**Work required:**
Your response should be every line from the entries that includes the string "images".
============
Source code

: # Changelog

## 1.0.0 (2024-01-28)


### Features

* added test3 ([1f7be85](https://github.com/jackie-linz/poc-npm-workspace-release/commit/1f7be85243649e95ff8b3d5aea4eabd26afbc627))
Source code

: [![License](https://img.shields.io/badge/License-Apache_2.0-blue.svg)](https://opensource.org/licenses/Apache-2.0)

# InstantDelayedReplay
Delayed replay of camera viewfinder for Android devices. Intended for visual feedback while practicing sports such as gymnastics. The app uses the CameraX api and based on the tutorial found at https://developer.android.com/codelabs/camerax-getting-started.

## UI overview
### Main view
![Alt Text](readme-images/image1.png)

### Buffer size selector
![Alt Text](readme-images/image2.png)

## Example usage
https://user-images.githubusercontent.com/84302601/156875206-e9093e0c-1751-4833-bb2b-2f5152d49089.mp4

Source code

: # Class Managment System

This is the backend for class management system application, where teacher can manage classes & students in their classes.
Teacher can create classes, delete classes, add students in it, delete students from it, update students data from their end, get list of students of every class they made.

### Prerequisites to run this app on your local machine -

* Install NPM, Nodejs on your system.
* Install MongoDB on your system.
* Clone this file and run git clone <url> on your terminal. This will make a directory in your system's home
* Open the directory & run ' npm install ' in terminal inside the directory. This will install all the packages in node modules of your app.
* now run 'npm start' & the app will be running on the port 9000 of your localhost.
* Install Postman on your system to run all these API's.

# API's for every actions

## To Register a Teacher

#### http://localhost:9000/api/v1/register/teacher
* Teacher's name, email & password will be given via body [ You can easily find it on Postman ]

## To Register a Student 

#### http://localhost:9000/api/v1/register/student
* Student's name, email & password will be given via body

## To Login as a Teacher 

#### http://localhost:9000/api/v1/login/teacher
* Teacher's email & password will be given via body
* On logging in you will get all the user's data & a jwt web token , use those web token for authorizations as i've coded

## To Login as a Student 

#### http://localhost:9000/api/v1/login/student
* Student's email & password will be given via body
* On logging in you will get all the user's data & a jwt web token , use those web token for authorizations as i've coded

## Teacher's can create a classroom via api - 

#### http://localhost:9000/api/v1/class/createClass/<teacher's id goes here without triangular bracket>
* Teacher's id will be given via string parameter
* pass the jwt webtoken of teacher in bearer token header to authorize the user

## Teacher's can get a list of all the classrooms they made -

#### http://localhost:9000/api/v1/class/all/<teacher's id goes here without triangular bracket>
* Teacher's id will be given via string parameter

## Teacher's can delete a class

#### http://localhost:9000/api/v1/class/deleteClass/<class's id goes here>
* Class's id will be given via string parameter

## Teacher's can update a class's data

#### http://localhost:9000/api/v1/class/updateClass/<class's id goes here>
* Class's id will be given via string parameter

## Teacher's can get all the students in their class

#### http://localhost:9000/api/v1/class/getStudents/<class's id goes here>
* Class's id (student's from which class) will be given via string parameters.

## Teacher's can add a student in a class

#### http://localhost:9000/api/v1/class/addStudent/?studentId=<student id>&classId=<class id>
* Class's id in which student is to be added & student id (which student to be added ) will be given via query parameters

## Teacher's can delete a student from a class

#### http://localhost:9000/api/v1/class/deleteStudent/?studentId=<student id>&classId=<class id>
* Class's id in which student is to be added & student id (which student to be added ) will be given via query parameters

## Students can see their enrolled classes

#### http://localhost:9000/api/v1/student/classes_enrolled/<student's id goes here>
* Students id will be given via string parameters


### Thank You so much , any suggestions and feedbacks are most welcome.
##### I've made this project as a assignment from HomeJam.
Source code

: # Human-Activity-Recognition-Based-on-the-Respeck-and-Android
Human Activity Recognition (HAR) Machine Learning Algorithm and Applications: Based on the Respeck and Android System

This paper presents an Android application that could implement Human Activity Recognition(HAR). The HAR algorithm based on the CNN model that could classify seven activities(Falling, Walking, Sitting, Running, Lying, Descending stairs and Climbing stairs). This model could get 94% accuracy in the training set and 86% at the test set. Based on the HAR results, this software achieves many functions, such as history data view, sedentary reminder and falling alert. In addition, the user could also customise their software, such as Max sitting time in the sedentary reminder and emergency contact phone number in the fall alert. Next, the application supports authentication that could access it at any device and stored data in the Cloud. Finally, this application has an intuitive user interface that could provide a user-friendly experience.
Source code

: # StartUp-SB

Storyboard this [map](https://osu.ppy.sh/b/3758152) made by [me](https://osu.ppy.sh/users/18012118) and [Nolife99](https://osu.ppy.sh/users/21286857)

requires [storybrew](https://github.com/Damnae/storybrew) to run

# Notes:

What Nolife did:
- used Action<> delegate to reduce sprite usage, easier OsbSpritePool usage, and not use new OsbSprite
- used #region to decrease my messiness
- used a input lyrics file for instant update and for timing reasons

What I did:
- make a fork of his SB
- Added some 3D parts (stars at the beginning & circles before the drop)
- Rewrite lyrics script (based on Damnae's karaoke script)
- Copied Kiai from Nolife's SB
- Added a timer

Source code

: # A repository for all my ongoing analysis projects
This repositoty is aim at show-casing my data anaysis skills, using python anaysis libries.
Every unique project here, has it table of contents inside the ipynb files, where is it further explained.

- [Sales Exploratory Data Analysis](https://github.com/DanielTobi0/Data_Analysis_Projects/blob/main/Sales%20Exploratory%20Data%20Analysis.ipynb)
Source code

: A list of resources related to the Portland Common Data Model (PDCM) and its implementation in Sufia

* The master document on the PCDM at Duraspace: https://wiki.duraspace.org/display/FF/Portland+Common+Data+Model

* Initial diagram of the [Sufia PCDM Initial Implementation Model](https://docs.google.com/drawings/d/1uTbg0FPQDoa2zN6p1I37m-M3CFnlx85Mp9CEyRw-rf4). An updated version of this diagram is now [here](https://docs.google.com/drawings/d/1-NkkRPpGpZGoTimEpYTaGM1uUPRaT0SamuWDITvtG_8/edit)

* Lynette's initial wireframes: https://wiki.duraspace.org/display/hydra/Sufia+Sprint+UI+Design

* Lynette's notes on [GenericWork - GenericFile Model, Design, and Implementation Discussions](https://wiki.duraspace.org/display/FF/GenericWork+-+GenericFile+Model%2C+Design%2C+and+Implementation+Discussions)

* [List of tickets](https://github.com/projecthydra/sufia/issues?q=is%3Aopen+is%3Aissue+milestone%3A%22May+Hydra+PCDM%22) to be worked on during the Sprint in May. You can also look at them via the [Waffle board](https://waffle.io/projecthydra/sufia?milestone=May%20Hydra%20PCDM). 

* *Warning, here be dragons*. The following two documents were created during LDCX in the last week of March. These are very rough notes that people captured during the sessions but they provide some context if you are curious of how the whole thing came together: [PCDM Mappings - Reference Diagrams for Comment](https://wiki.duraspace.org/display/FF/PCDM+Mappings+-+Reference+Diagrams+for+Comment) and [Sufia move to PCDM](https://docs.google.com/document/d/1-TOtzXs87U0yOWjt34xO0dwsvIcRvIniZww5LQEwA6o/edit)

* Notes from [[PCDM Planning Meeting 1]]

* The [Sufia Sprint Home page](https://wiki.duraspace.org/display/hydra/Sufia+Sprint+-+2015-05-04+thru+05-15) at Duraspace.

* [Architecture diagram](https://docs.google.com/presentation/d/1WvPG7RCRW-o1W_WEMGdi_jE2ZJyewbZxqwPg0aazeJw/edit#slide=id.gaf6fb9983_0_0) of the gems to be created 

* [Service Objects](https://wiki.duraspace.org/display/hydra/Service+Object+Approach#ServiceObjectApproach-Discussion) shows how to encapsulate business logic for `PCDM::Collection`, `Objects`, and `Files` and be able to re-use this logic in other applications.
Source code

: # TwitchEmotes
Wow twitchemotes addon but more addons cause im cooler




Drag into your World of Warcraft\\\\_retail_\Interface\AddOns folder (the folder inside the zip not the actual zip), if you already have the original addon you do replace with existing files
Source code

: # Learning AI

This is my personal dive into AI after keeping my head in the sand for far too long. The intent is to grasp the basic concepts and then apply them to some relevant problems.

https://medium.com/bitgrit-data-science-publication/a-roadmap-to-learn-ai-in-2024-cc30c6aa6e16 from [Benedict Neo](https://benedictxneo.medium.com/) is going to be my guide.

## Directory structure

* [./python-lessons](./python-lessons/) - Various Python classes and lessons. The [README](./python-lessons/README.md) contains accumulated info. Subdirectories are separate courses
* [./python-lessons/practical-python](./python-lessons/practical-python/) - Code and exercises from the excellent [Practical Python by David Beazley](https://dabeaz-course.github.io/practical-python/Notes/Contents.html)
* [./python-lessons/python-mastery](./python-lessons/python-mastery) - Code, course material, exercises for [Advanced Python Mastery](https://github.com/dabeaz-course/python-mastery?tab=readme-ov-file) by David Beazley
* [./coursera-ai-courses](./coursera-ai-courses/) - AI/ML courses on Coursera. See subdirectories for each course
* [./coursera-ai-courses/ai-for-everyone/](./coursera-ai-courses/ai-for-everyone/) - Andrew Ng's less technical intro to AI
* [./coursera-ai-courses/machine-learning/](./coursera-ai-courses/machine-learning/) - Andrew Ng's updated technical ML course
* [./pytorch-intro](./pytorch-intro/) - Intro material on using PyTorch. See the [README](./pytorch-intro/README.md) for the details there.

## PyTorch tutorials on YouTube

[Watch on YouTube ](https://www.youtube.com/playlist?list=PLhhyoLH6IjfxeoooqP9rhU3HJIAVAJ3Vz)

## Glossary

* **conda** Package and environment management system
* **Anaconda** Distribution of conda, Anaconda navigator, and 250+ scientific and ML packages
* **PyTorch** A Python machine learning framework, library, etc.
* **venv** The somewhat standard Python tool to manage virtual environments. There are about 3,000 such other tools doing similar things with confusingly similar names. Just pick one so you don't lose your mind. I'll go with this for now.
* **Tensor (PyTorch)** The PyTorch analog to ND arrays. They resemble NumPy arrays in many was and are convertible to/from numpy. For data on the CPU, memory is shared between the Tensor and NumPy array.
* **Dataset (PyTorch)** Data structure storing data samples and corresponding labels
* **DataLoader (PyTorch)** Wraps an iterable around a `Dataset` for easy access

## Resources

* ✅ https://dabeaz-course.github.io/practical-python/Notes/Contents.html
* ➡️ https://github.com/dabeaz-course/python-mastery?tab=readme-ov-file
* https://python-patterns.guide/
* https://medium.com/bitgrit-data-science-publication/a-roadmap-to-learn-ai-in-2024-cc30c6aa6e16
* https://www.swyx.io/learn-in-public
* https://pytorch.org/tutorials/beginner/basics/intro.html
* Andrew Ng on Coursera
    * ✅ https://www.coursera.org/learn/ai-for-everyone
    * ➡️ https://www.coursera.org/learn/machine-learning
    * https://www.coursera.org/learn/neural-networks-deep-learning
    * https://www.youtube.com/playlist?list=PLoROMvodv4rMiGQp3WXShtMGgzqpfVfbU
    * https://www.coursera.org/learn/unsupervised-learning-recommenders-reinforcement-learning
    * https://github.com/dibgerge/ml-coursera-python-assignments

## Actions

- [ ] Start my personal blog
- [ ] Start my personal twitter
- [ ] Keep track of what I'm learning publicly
============
**Task result:**
![Alt Text](readme-images/image1.png)
![Alt Text](readme-images/image2.png)
https://user-images.githubusercontent.com/84302601/156875206-e9093e0c-1751-4833-bb2b-2f5152d49089.mp4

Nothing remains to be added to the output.